只是,记忆中的故乡太过诗意、美好。而随着时间远去,那些记忆甚至模糊到令人怀疑它是否真实发生过。所以便趁其在消亡之前,记录下来,用来慰藉我的怀念。
童年的四季,是轮回的诗
大抵因为十几年前乡村经济发展太过缓慢,所以童年四季里食物和时节带来的固定回忆,年复一年,似乎从未变迁过。
想起木心的《从前慢》,越来越意识到并非时间本身变慢,而是彼时世界进化慢,人心受到的冲击没有这般频繁,很多旧物、很多坚守都多少年一如从前。
童年数十年的记忆里,故乡就很慢,时间慢、变迁慢。每一年的四季都是去年的复刻。
春,一场复苏的狂欢
故乡海拔高,群山环绕,相隔数十里外的中堰草木皆已泛着点点黄绿色,老家却依然寒意十足,草木枯萎。
但春天终究是来了,田垄上的野荠菜已过了最佳食用时机,开出淡白色的花儿来,茅草、苦蒿、鱼腥草都从地底挣扎而出,露一点点嫩芽。
初春,是种植木耳、蘑菇的好时机。融化的雪水让年前伐掉的种木保持湿润。强壮的男性们用原始的工具在种木上钻出一个个种植菌种的小小深孔,心灵手巧的女人们将菌种塞入孔内,由老人和孩子用玉米芯或者钻孔时掉落的木钉将孔口封起来。
一家人整年最重要的经济来源,在春天接近尾声时终于大功告成。
山上的野栗木、杂木也渐渐抽出嫩绿的芽来,春雨落下没几日,森林中的香椿、竹笋、蕨菜、野韭菜、野蘑菇便比赛似的拔节长高,这是大自然馈赠给村民原始的珍馐。
此时,河边的春宴也次第上映。山岗疯长,放牛的老人趁闲掰下一大捆,回家用水焯过、漂过,挤掉水分与干辣椒同炒,别有一番风味。
而孩子们最爱的,则是用新生的细竹子做成可挤射出圆形果子的枪,那散发着难闻气味的果子曾是许多母亲洗衣服时的噩梦。
垂落在涨潮不久的河水中的柳条,也是孩子们的快乐所在,将垂落的柳条弯曲扎在一起做成离水一尺之高的小巢穴,足以打发一整个下午,直到母亲呼唤回家吃饭的声音在村里响起。
夏,曼妙、明朗的吟唱
安妮宝贝说,有乡村成长经历的童年是一场幸运的际遇。现在想来确实如此,毕竟长大后那份野性、原始和粗犷再也无法重温。

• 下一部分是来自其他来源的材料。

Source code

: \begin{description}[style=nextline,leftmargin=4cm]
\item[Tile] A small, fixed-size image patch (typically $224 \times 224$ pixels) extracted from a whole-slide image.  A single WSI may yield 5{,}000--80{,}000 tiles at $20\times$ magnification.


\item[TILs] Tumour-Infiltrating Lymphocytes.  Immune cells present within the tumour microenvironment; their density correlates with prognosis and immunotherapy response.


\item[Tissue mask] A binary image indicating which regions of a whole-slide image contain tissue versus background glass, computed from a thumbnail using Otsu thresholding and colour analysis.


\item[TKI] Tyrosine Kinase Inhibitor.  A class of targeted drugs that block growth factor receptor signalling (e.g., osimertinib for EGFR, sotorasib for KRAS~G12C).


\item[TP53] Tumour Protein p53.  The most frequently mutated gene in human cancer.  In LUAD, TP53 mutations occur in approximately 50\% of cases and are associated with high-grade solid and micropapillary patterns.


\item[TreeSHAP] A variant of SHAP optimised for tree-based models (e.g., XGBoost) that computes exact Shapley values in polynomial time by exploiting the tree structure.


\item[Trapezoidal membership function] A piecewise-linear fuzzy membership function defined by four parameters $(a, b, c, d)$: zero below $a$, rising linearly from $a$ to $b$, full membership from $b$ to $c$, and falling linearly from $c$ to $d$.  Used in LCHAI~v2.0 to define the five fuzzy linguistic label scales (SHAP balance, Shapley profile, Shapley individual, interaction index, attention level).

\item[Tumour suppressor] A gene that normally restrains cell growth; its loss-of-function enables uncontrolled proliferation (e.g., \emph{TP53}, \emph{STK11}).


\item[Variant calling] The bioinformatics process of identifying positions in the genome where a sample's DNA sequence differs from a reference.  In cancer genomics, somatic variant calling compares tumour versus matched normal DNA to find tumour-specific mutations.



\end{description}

夏天,对于很多返乡过暑假的城市孩子,便是最曼妙的际遇。温度、声音、气味都极其美好。初夏,最平凡的柳树散发着阵阵苦香,野薄荷、野水芹气味浓郁。
知了在树上高一声低一声叫个不停,却从未觉得喧嚣,反而有种平静到心坎儿里的惬意。水边的野生覆盆子、田垄上的树莓、林子边的叉叉莓都甜度十足,孩子们可以随意采食,真是富裕、慷慨的天然果园。
今年端午看见江先生家邻居用脱粒机打麦子,关于端午打麦时节的回忆便重新深刻起来。五月份,夏风吹着金色的麦浪,脱粒机的声音和空气中漂浮着的麦香,预示着端午的来临。
村里人自发组成队伍挨家挨户互帮互助打麦子,脱粒机的轰隆声日日夜夜从不停歇,而歇息时分的工饭又成了各家主妇农忙之后的谈资,小孩子并不管这些,只懂大快朵颐的知足。
秋,空旷、灵动的诗赋
记得当初第一次看刘禹锡的《秋词》,读到“晴空一鹤排云上,便引诗情到碧霄”时,在心底惊呼:啊!就是这种感觉,诗中秋天的空旷、疏朗,简直和故乡的秋天一模一样。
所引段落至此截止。